An investigator said they were “taking seriously” the account of Olga Orneck, a resident of the small ferry port of Propriano, who described how the four had attracted her attention on the morning of Feb. 1 as she went to buy her newspaper.
Out-of-towners
“I noticed them because Propriano is a small village where strangers are spotted immediately, especially at this time of year,” she said in a telephone interview.
Orneck said the girls wore pink track-suits and parkas and were eating croissants or chocolate pastries. One had spectacles and a pink and white hat.
“The woman was aged 45-50 with brown hair and was wearing a black three-quarter-length coat and white trousers,” Orneck said. “She wasn’t from Propriano or I’d have recognized her.”
Orneck said both the woman and the man, whom she identified as Matthias Schepp immediately from a photograph afterwards, were eating croissants and chatting as if they knew each other well.

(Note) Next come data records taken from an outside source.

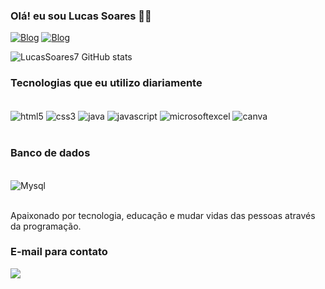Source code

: ### Olá! eu sou Lucas Soares 👋🏻

[![Blog](https://img.shields.io/badge/LinkedIn-0077B5?style=for-the-badge&logo=linkedin&logoColor=white)](https://www.linkedin.com/in/lucasalexandresoares/)
[![Blog](https://img.shields.io/badge/Instagram-E4405F?style=for-the-badge&logo=instagram&logoColor=white)](https://www.instagram.com/lucas_alexandresoares/)

![LucasSoares7 GitHub stats](https://github-readme-stats.vercel.app/api?username=LucasSoares7&show_icons=true&theme=radical)

### Tecnologias que eu utilizo diariamente

<div style ="display inline_block"><br/>
<img align="center" alt="html5" src="https://img.shields.io/badge/HTML5-E34F26?style=for-the-badge&logo=html5&logoColor=white"/>

<img align="center" alt="css3" src="https://img.shields.io/badge/CSS3-1572B6?style=for-the-badge&logo=css3&logoColor=white"/>

<img align="center" alt="java" src="https://img.shields.io/badge/Java-ED8B00?style=for-the-badge&logo=openjdk&logoColor=white"/>

<img align="center" alt="javascript" src="https://img.shields.io/badge/JavaScript-323330?style=for-the-badge&logo=javascript&logoColor=F7DF1E"/>

<img align="center" alt="microsoftexcel" src="https://img.shields.io/badge/Microsoft_Excel-217346?style=for-the-badge&logo=microsoft-excel&logoColor=white"/>

<img align="center" alt="canva" src="https://img.shields.io/badge/Canva-%2300C4CC.svg?&style=for-the-badge&logo=Canva&logoColor=white"/>

</div><br/>

### Banco de dados

<div style="display inline_block"><br/>
<img align="center" alt="Mysql" src="https://img.shields.io/badge/MySQL-005C84?style=for-the-badge&logo=mysql&logoColor=white"/>
 </div><br/>

Apaixonado por tecnologia, educação e mudar vidas das pessoas através da programação.

### E-mail para contato
<a href = "lucasalexandresoares7@gmail.com"><img src="https://img.shields.io/badge/-Gmail-%23333?style=for-the-badge&logo=gmail&logoColor=white" target="_blank"></a>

Orneck contacted the police in response to an appeal for witnesses after Schepp threw himself under a train in southern Italy two days later, having written to his estranged wife saying he had also killed the girls.
She was “100 percent certain” it was Schepp she had seen and “95 percent certain” the girls were his daughters Alissia and Livia, she said.
The mother of the two girls said she had still “not lost hope” of finding her children.
“I am destroyed, desperate, but I must continue to be strong. I will do everything necessary to find Livia and Alessia or at least to discover the truth,” ANSA news agency quoted Irina Lucidi as saying. “Time is passing, anguish is growing, but despite everything, I have not lost hope and I hope to once again see my girls.”
Hope
Earlier on Saturday, police said they hoped Lucidi could help them in the hunt on Corsica, while their Italian colleagues searched for the GPS from their dead father’s car.
“The mother’s presence will enable us to visit all the places the family went on holiday a few years ago,” a police investigator said.
He did not say if police had approached Lucidi, who pleaded on Friday for the hunt to continue, more than two weeks after Schepp failed to return Livia and Alessia to their Swiss home on Jan. 30.
Already dead
According to the Italian news agency ANSA, Schepp said in his last letter to his wife, postmarked the day of his death in the Puglia town of Cerignola: “I will be the last to die. I have already killed the girls. They did not suffer and now they are resting in a tranquil place.”
“You will not see them again,” it read.
French police, who were being joined by Swiss colleagues on Saturday, say Schepp had returned alone from Corsica, which he knew both from holidays and his work with a tobacco company.
They have been scouring the island between Propriano in the southwest, where Schepp arrived with the twins, and Bastia in the northeast, from where he left.
Meanwhile, Italian police were concentrating their hunt on a canal not far from the station at Cerignola, in Puglia, where Schepp committed suicide.